At 10:54 PM 2/24/2010, you wrote:
>    No doubt the lute was part of the compositional process as Jessie Ann
>    Owens asserts, and it is difficult to draw any definitive conclusion
>    about the exact role of the instrument from the brief bits of
>    information in the letters concerning Palestrina. One detail that might
>    make some difference to the way we interpret the documents, however, is
>    that the term used in the letter is "porre sul liuto," translated by
>    Strunk as "to set on the lute" but literally "to place on the lute". In
>    sixteenth-century Italian usage, this is the common equivalent of what
>    we now would express as "to intabulate". Galilei, for example, writes
>    more precisely in his Fronimo and uses the phrase "intavolare sul
>    liuto" for the same thing. Strunk's translation is misleading inasmuch
>    as "to set" in English can be construed as part of the compositional
>    act.  Hence, I think it is quite reasonable to conclude that the
>    wording implies that music composed in some other way was "fitted to
>    the lute". The phrase at the end of the quote makes it clear that the
>    process was not a simple linear progression from composition to
>    intabulation, but that the process involved aural judgment, revision,
>    correction, etc. the lute very much a part of the composer's toolkit.
>
>    JG
>    On 25/02/2010, at 12:29, David Tayler wrote:
>
>    I think Howard is right on as far as the process goes.
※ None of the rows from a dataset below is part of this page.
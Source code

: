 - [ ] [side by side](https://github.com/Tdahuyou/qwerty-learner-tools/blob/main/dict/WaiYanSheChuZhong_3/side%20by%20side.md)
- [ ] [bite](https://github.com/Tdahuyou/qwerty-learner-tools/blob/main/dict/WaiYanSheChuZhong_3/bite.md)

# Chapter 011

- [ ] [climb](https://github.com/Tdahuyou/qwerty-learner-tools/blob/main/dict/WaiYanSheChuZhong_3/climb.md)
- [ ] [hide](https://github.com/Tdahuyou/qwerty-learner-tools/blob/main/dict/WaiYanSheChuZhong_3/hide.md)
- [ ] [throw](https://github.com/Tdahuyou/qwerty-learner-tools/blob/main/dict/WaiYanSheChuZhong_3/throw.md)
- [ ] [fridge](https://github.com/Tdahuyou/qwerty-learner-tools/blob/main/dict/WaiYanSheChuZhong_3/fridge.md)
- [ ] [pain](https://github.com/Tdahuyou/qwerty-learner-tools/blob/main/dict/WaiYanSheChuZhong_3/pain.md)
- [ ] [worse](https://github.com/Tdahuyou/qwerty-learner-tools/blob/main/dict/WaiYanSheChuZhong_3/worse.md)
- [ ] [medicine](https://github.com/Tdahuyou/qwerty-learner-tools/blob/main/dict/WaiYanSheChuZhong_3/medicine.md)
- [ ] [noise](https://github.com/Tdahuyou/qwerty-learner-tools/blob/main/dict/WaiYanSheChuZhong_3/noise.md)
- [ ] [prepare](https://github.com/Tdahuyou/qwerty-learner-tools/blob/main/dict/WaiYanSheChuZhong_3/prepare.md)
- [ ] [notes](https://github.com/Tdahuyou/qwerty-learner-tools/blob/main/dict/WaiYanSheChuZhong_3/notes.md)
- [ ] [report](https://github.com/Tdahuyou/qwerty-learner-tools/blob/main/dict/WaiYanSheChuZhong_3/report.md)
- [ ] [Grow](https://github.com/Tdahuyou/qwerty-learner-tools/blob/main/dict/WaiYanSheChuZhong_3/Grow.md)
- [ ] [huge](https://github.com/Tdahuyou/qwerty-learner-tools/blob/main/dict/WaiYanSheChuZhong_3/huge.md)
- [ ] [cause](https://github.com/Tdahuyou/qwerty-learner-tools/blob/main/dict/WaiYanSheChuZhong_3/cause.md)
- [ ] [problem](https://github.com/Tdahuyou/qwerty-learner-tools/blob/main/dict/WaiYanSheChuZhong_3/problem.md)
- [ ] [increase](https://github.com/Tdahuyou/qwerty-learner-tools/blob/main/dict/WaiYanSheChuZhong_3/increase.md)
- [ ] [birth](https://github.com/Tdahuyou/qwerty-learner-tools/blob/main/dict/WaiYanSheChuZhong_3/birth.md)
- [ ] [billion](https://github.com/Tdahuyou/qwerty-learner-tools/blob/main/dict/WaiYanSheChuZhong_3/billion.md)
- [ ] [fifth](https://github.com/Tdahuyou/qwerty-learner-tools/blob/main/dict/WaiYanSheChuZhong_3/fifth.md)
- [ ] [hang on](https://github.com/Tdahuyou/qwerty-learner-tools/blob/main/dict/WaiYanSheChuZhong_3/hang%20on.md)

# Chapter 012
I don't think we
>    can rule out the lute in any way based on this quote a far as being
>    part of the compositional process. It may have been used for thematic
>    material, for harmony, or any number of things, but it looks like a
>    direct reference.
>    The lute would not have had to play the full polyphonic web to be used
>    as a compositional etch-a-sketch.
>    dt
>    At 05:09 PM 2/24/2010, you wrote:
>
>      \On Feb 24, 2010, at 4:13 PM, John Griffiths wrote:
>
>      > the evidence about Palestrina and the lute suggests not that he
>
>      >   composed on the lute, but that he intabulated his new
>      compositions and
>
>      >   tested them on the lute before releasing them.
>
>      I'm not sure what "tested" or "released" would mean in this context,
>      but at least in English translation, the letter from Annibale
>      Capello to Duke Guglielmo Gonzaga of Mantua of 18 October 1578 seems
>      to say Palestrina was using the lute to compose:
>
>      "Having passed recently through a serious illness and being thus
>      unable to command either his wits or his eyesight in the furtherance
>      of his great desire to serve Your Highness in whatever way he can,
>      M. Giovanni da Palestrina has begun to set the Kyrie and Gloria of
>      the first mass on the lute, and when he let me hear them, I found
>      them in truth full of great sweetness and elegance. [] And as soon
>      as his infirmity permits he will work out what he has done on the
>      lute with all possible care.
>
>      This seems to say that Palestrina had composed on the lute, and
>      would expand it into the vocal parts as soon as he got well.  The
>      Duke apparently thought that Capello meant to say that Palestrina
>      was writing lute music, as two drafts of a letter from a ducal
>      official to Capello that Jeppeson found in Gonzaga show, or at least
>      thats how Jessie Ann Owens reads them.  The first one says:
>
>      "His Highness [the Duke] commands that Your Lordship [Capello] tell
>      Messer Giovanni di Palestrina that he should take care to get well
>      and not hurry to set to the lute the Kyrie and the Gloria with other
>      compositions, because having at hand many other talented men [i.e.
>      in Mantua, I think] there is no need for compositions for lute, but
>      instead for compositions made with great care."
>
>      The second draft says Capello should tell Palestrina that he "not
>      hurry to set the Masses to the lute, since [the Duke] desires that
>      they employ imitation throughout and be written on the chant"
>
>      This is all at pages 292-293 of "Composers at work" which I pulled
>      up on Google books by searching "jessie ann owens"  palestrina lute.